Ok, my slump ended on the super-turbos tonight. Now my stats might suggest I actually broke even for the night but they don't factor in the 'Apple' factor. What's that, I hear you ask? Well approximately half-way through my profitable session (2 hours and about 200 bucks), I started feeling frisky... poker-frisky that is. While I am usually extremely self-disciplined, I felt that these games afford you no real highs as they are such a grind and I might treat myself to a big one. So I registered for a $160 Super-Turbo and incorporated into my already full screen.
It was going well - an early steal or two. A call all-in with 77 from the BB to a short-stack that held. I had 620 chippies 4-handed. The blinds went through me and I was left with 530 - still plenty with an M of almost 6. I picked up Ace-Jack UTG and shoved. The BB called with A9. Sweet! I flopped a Jack. Sweeter! He turn-rivered a backdoor flush. I punched the keyboard. The computer shuts down, making a squeeling sound. I had to reboot - it seemed to take hours. By the time I got back to my other 7 games, I was either eliminated or my stacks depleted horribly.
In summary, I am a tool.
As far as the experiment with the Super-Turbos, the Ecstasy-tab of the poker world, I moved up to the $42 games for a substantial portion of tonight. I did so because the $28 game was getting cluttered by other good players and bizarrely the $42 game was playing softer. It worked out well (I think I had a 40% ROI in them for the night) until I dabbled in the $70 ones and lost a bit back. In total, I put about $4K on the tables to make a teeny-tiny profit but I'm gonna persevere with them for another little while - my Rakeback for the week is gonna be almost $400 which is rather tasty and I did probably blow about $300 tonight through sheer stupidity.
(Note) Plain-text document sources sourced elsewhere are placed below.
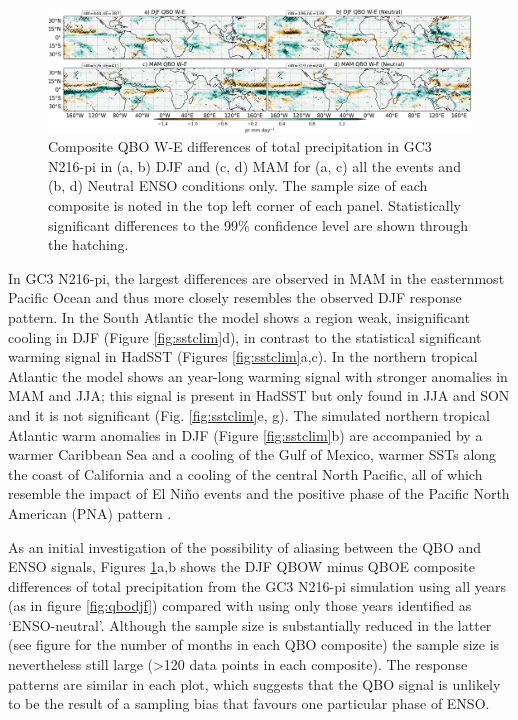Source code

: \begin{figure}[t!]
\centering
 \includegraphics[width=\linewidth]{figures/qbonnpr.png}
\caption[Precipitation response to QBO W-E for GC3 N216-pi under different QBO phases.]{  Composite QBO W-E differences of total precipitation in GC3 N216-pi in (a, b) DJF and (c, d) MAM for (a, c) all the events and (b, d) Neutral ENSO conditions only. The sample size of each composite is noted in the top left corner of each panel. Statistically significant differences to the 99\% confidence level are shown through the hatching. }
\label{fig:qbonn}
\end{figure}

In GC3 N216-pi, the largest differences are observed in MAM in the easternmost Pacific Ocean and thus more closely resembles the observed DJF response pattern. In the South Atlantic the model shows a region weak, insignificant cooling in DJF (Figure \ref{fig:sstclim}d), in contrast to the statistical significant warming signal in HadSST (Figures \ref{fig:sstclim}a,c). In the northern tropical Atlantic the model shows an year-long warming signal with stronger anomalies in MAM and JJA; this signal is present in HadSST but only found in JJA and SON and it is not significant (Fig. \ref{fig:sstclim}e, g). The simulated northern tropical Atlantic warm anomalies in DJF (Figure \ref{fig:sstclim}b) are accompanied by a warmer Caribbean Sea and a cooling of the Gulf of Mexico, warmer SSTs along the coast of California and a cooling of the central North Pacific, all of which resemble the impact of El Niño events and the positive phase of the Pacific North American (PNA) pattern \citep{deser2010sea,guo2017distinct,jimenezesteve2020}.  

As an initial investigation of the possibility of aliasing between the QBO and ENSO signals, Figures \ref{fig:qbonn}a,b shows the DJF QBOW minus QBOE composite differences of total precipitation from the GC3 N216-pi simulation using all years (as in figure \ref{fig:qbodjf}) compared with using only those years identified as ‘ENSO-neutral’. Although the sample size is substantially reduced in the latter (see figure for the number of months in each QBO composite) the sample size is nevertheless still large (>120 data points in each composite). The response patterns are similar in each plot, which suggests that the QBO signal is unlikely to be the result of a sampling bias that favours one particular phase of ENSO.  


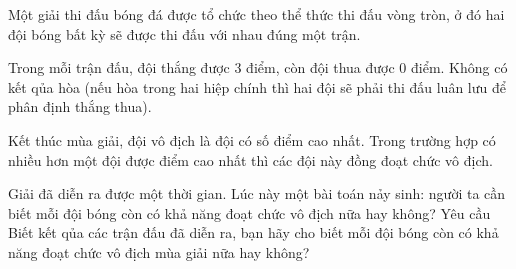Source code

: Một giải thi đấu bóng đá được tổ chức theo thể thức thi đấu vòng tròn, ở đó hai đội bóng bất kỳ sẽ được thi đấu với nhau đúng một trận.  

   Trong mỗi trận đấu, đội thắng được 3 điểm, còn đội thua được 0 điểm. Không có kết qủa hòa (nếu hòa trong hai hiệp chính thì hai đội sẽ phải thi đấu luân lưu để phân định thắng thua).  

   Kết thúc mùa giải, đội vô địch là đội có số điểm cao nhất. Trong trường hợp có nhiều hơn một đội được điểm cao nhất thì các đội này đồng đoạt chức vô địch.  

   Giải đã diễn ra được một thời gian. Lúc này một bài toán nảy sinh: người ta cần biết mỗi đội bóng còn có khả năng đoạt chức vô địch nữa hay không?
   Yêu cầu  
Biết kết qủa các trận đấu đã diễn ra, bạn hãy cho biết mỗi đội bóng còn có khả năng đoạt chức vô địch mùa giải nữa hay không?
Remember when you were 14 years old and your friend told you about how he had discovered a cheat-code for the latest video game to make your character invincible... and then you went home excited, typed in the 56 digit code, pressed the A and B buttons simultaneously, did a twiddly thing with your thumbs on the controller and nothing happened. So you rang your friend and asked him what the story was - that you had done spent the past hour doing everything he said - but to no avail. And then you hear it. He cackles down the phone and you realise the whole thing was a hoax and there is no cheat code and you are on your own to battle the zombies without the power of invincibility.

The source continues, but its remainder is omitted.